Serve Louisiana billed itself as the largest grantee that partners with AmeriCorps in Louisiana. The group had been awarded about $700,000 in grant dollars for the current fiscal year, Moore said in an April 30 affidavit. The cuts meant Serve Louisiana could no longer pay monthly stipends to its 37 service members, who were completing 11-month assignments that saw them work full-time hours for 18 different nonprofit organizations. The members still had about three months left in their assignments but lost their health insurance and education awards as a result of the cuts
In arguing for the injunction, plaintiff attorneys said the most devastating impact was the threat to community projects and activities because Serve Louisiana would no longer be able to provide critical support staff.
The U.S. Attorneys Office called Serve Louisiana a “subgrantee” of the state commission that distributes the grants. They argued the lawsuit was really just a contract dispute between Serve Louisiana and federal agencies, one that should’ve been settled in federal claims court. deGravelles, an Obama appointee, rejected that notion.
“Plaintiff has not requested any damages—it has not asked for any monetary damages. It has not asked for reimbursement for the expenses that may have been incurred as a result of the termination of its AmeriCorps-funded employees, such as the costs of hiring new employees or overtime for existing employees,” the judge said in his ruling. “It has not asked for compensation for harms that may have occurred to ongoing projects as a result of a pause in activities. Instead, Plaintiff has requested specific relief and only specific relief: that the court enforce the statutory mandates under which AmeriCorps operates.”
deGravelles found that AmeriCorps reallocated funds based simply on new policy priorities, calling it “an act of agency discretion.” But he said Congress has “circumscribed agency discretion” with mandates. Even AmeriCorps’ own policy calls for notice and a public “comment rulemaking” hearing before any significant policy shifts. He determined Serve Louisiana is likely to succeed on the merit of it claims and ordered AmeriCorps to fund Serve Louisiana for the remainder of the fiscal year, which ends Aug. 31.

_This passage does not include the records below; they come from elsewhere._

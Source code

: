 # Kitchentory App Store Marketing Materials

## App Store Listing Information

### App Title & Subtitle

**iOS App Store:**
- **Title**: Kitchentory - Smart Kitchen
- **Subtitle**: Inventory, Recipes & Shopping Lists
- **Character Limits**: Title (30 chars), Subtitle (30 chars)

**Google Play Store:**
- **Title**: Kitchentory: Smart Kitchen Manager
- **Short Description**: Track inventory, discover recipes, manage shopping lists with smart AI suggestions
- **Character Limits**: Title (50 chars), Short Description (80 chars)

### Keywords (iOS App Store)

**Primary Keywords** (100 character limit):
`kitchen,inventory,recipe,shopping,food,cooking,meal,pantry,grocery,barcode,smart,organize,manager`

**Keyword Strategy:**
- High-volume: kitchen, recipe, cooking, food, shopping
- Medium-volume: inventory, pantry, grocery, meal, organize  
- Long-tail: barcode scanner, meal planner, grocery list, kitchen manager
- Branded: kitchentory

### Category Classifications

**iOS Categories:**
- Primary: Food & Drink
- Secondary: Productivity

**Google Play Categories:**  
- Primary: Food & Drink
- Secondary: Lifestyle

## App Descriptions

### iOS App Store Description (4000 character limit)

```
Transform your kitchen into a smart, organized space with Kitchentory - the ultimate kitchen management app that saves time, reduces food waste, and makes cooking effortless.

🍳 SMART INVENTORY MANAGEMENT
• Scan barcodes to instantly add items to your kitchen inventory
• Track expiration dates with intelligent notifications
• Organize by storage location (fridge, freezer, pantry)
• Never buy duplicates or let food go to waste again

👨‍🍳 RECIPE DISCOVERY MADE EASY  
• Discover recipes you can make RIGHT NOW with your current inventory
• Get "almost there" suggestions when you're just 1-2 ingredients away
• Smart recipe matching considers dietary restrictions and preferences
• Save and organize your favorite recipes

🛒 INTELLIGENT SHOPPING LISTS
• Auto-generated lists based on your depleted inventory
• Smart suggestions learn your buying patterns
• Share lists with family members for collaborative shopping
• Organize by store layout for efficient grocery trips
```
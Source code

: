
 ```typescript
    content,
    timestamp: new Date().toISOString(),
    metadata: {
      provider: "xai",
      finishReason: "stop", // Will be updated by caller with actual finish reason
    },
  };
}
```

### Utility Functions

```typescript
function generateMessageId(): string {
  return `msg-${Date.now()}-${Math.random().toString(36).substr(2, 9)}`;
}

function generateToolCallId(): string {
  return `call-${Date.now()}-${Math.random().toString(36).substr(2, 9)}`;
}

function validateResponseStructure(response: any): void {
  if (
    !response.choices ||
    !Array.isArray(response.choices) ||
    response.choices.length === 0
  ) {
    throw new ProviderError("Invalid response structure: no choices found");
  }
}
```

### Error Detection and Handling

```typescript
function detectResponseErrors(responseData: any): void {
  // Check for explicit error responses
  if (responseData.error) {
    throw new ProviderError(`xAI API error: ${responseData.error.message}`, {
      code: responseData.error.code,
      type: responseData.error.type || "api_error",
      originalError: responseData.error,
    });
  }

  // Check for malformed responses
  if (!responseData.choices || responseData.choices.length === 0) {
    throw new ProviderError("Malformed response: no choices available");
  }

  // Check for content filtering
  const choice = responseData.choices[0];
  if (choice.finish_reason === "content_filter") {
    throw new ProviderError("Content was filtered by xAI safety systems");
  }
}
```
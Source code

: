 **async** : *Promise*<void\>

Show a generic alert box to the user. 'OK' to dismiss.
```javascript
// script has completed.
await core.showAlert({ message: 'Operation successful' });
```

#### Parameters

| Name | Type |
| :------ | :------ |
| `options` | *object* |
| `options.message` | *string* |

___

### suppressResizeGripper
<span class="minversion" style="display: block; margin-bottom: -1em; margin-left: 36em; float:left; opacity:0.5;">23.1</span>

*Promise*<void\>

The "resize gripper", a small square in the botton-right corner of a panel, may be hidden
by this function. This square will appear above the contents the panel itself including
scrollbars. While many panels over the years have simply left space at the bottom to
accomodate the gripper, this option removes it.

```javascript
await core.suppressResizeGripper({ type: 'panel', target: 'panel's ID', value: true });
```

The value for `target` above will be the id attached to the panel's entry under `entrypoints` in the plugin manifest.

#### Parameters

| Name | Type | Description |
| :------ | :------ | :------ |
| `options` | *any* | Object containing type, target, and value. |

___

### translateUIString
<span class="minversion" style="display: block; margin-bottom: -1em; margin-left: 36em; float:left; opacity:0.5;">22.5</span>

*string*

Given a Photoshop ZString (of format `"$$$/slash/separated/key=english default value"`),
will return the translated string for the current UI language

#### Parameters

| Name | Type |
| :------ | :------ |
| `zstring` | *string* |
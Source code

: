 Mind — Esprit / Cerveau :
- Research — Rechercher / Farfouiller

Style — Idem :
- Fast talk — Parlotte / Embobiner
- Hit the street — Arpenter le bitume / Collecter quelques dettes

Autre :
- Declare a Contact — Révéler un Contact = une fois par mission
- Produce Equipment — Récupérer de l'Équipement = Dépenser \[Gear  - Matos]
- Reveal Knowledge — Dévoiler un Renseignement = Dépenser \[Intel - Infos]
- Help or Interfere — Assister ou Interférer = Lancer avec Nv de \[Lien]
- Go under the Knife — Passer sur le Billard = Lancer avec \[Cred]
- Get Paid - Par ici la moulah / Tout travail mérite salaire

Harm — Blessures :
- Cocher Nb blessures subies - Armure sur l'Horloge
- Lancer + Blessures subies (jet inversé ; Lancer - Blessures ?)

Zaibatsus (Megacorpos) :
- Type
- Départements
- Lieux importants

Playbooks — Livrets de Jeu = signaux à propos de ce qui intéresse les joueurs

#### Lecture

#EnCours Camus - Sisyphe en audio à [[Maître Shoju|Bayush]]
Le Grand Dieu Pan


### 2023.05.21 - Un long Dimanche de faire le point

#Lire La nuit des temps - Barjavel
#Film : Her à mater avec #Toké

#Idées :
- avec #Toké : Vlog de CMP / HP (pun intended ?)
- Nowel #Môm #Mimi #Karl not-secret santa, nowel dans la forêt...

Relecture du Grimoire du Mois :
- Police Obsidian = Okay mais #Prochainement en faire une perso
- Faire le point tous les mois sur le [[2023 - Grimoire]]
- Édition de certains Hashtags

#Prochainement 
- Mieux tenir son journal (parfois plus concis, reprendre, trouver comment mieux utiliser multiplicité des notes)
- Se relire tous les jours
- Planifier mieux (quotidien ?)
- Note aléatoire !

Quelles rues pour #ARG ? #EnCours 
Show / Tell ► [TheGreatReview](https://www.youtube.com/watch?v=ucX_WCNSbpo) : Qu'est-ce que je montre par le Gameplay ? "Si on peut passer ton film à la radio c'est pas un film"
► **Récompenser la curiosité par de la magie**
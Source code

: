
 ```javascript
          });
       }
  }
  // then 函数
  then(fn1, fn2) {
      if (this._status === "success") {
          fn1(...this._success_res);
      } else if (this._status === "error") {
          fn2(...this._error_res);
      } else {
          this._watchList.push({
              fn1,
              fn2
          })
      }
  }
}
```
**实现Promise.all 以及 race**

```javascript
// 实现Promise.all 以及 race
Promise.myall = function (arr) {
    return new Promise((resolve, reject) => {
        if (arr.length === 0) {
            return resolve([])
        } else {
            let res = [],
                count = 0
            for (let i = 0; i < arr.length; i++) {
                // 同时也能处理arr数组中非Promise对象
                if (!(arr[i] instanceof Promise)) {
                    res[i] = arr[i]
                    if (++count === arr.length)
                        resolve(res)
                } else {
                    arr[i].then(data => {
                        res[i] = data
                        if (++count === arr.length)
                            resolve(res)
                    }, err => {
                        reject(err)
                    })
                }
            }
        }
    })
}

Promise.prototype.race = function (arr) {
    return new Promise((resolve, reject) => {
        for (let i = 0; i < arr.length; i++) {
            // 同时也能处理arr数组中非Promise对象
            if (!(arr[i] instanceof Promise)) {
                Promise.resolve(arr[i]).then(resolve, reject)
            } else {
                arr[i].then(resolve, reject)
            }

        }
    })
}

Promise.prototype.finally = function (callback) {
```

“AmeriCorps may have the right to undertake different policy priorities, provided that it does so in accordance with all legal requirements such as notice and comment. However, if AmeriCorps chooses to terminate existing grants because they do not comply with new policy priorities, it is still required to follow both the standards set forth by the (Administrative Procedure Act) and those standards that AmeriCorps has set forth for itself.”